Hellblade won multiple awards, including one from the Royal College of Psychiatrists, and was broadly heralded by critics. But it was the messages that poured in from fans, compiled in a touching video, that meant the most to Matthews. They wrote that Senua’s journey made them feel seen and understood, less alone, that the game gave voice to what they’d felt but struggled to express.
“We achieved success from whichever perspective you look at it, and that’s great,” Matthews says. “But by far the most fulfilling of those successes is meeting those people and reading comments from people about how the game impacted them.”
Tim Schafer didn’t set out to make a game about mental health when he created Psychonauts, released in 2004. But the game focused on the inner struggles of its characters and conveyed a hopeful message about healing.

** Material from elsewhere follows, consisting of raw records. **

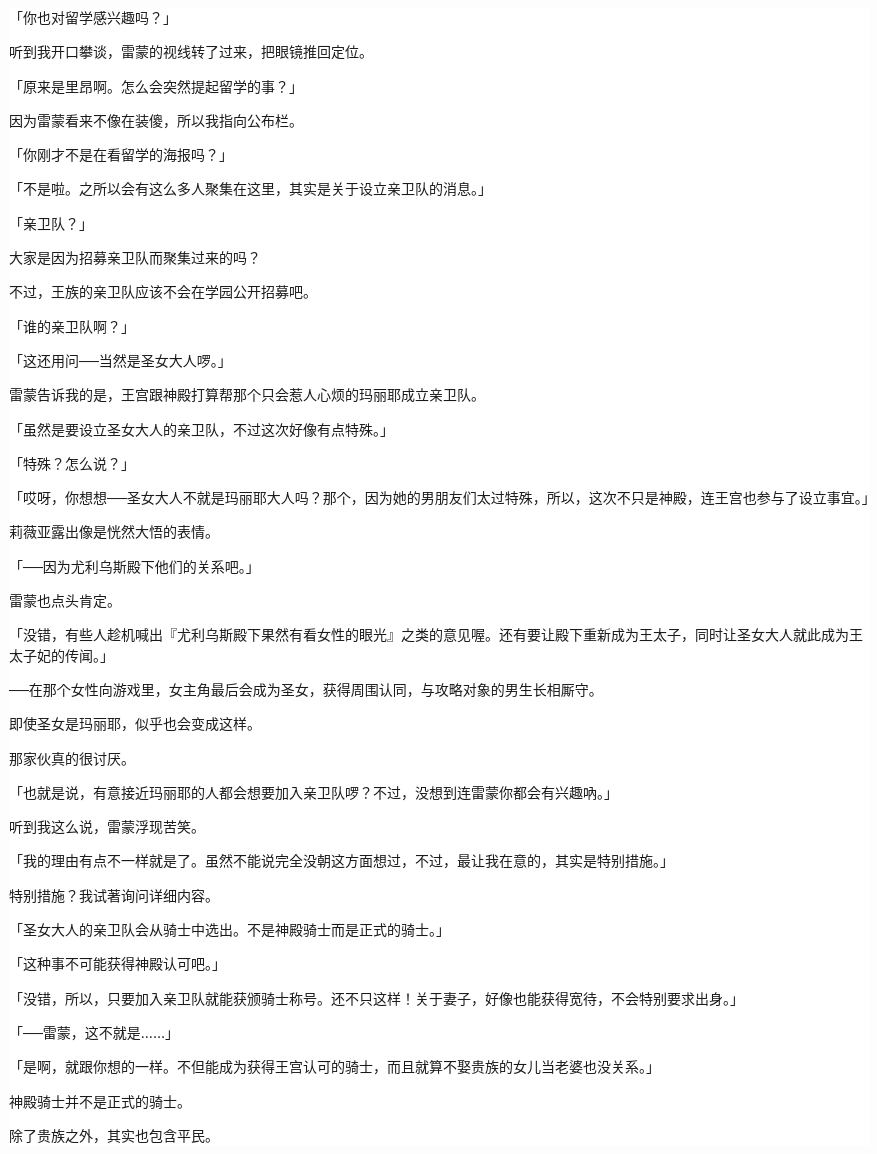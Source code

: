 「你也对留学感兴趣吗？」

听到我开口攀谈，雷蒙的视线转了过来，把眼镜推回定位。

「原来是里昂啊。怎么会突然提起留学的事？」

因为雷蒙看来不像在装傻，所以我指向公布栏。

「你刚才不是在看留学的海报吗？」

「不是啦。之所以会有这么多人聚集在这里，其实是关于设立亲卫队的消息。」

「亲卫队？」

大家是因为招募亲卫队而聚集过来的吗？

不过，王族的亲卫队应该不会在学园公开招募吧。

「谁的亲卫队啊？」

「这还用问──当然是圣女大人啰。」

雷蒙告诉我的是，王宫跟神殿打算帮那个只会惹人心烦的玛丽耶成立亲卫队。

「虽然是要设立圣女大人的亲卫队，不过这次好像有点特殊。」

「特殊？怎么说？」

「哎呀，你想想──圣女大人不就是玛丽耶大人吗？那个，因为她的男朋友们太过特殊，所以，这次不只是神殿，连王宫也参与了设立事宜。」

莉薇亚露出像是恍然大悟的表情。

「──因为尤利乌斯殿下他们的关系吧。」

雷蒙也点头肯定。

「没错，有些人趁机喊出『尤利乌斯殿下果然有看女性的眼光』之类的意见喔。还有要让殿下重新成为王太子，同时让圣女大人就此成为王太子妃的传闻。」

──在那个女性向游戏里，女主角最后会成为圣女，获得周围认同，与攻略对象的男生长相厮守。

即使圣女是玛丽耶，似乎也会变成这样。

那家伙真的很讨厌。

「也就是说，有意接近玛丽耶的人都会想要加入亲卫队啰？不过，没想到连雷蒙你都会有兴趣吶。」

听到我这么说，雷蒙浮现苦笑。

「我的理由有点不一样就是了。虽然不能说完全没朝这方面想过，不过，最让我在意的，其实是特别措施。」

特别措施？我试著询问详细内容。

「圣女大人的亲卫队会从骑士中选出。不是神殿骑士而是正式的骑士。」

「这种事不可能获得神殿认可吧。」

「没错，所以，只要加入亲卫队就能获颁骑士称号。还不只这样！关于妻子，好像也能获得宽待，不会特别要求出身。」

「──雷蒙，这不就是……」

「是啊，就跟你想的一样。不但能成为获得王宫认可的骑士，而且就算不娶贵族的女儿当老婆也没关系。」

神殿骑士并不是正式的骑士。

除了贵族之外，其实也包含平民。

As he began working on Psychonauts 2, to be released later this year, Schafer took a more intentional approach to the issues the game’s characters were grappling with, from anxiety to addiction.
During the development process, Schafer and his team at Double Fine Productions, which is part of Xbox Game Studios, would play the game together, then sit and talk about it. Team members would share experiences from their own lives and offer thoughts on how to represent those issues most authentically.
Schafer also consulted with mental health experts including Boccamazzo. That input led to the inclusion of a content warning for the game and some language changes. Schafer believes games depicting mental health issues can be helpful, provided those portrayals are sensitive and informed by experience.
“Showing someone positively healing and dealing with some of these problems … it’s not an instant fix or anything, but I feel like just showing that can be a positive step for people,” he says.
“I think gaming is a proxy for facing troubles in your own life. It’s a very low-stakes way to experience emotions and anxieties and go through them in a safe way and build up the capacity to do that in the real world.”
A 2016 study of almost 100 of the highest-selling video games found that more than one-quarter depicted at least one character with mental illness, but most were of the “homicidal maniac” variety. Dunlap says that’s changing, with games like Hellblade and others, such as Adventures with Anxiety and Stardew Valley, portraying mental illness with more empathy and understanding.
“There’s a lot of innovative stuff coming out of indie game studios,” she says. “I’m very excited about that transition.”
Game creators have only recently started to more explicitly address mental health challenges in video games. Tara Voelker, one of Xbox’s accessibility program managers, says that while game developers are attuned to thinking about accessibility in gaming for people with physical disabilities, there’s less awareness about players with mental health issues.
“If you think about them in the same way you would think about any other group and accessibility, you can really help them and provide a great gaming experience for them,” she says.
“I think the accessibility space is growing and more becoming inclusive, and so we have to do that education now.” The Microsoft gaming accessibility team has started planning what that education for developers could look like as part of their future work.
A gamer herself, Voelker is open about her struggles with post-traumatic stress disorder and says games help channel her energy and divert her mind from potential triggers. Mental health issues are often isolating, but seeing those challenges reflected in games can help normalize mental illness and break down the stigma around it, Voelker says.
“We all have mental health struggles,” she says. “The more examples we can have out there, the more normal it becomes. The more we can help normalize mental health struggles, the more comfortable people will be talking about them and seeking care.”
Lead image: Psychonauts, left, and Hellblade: Senua’s Sacrifice.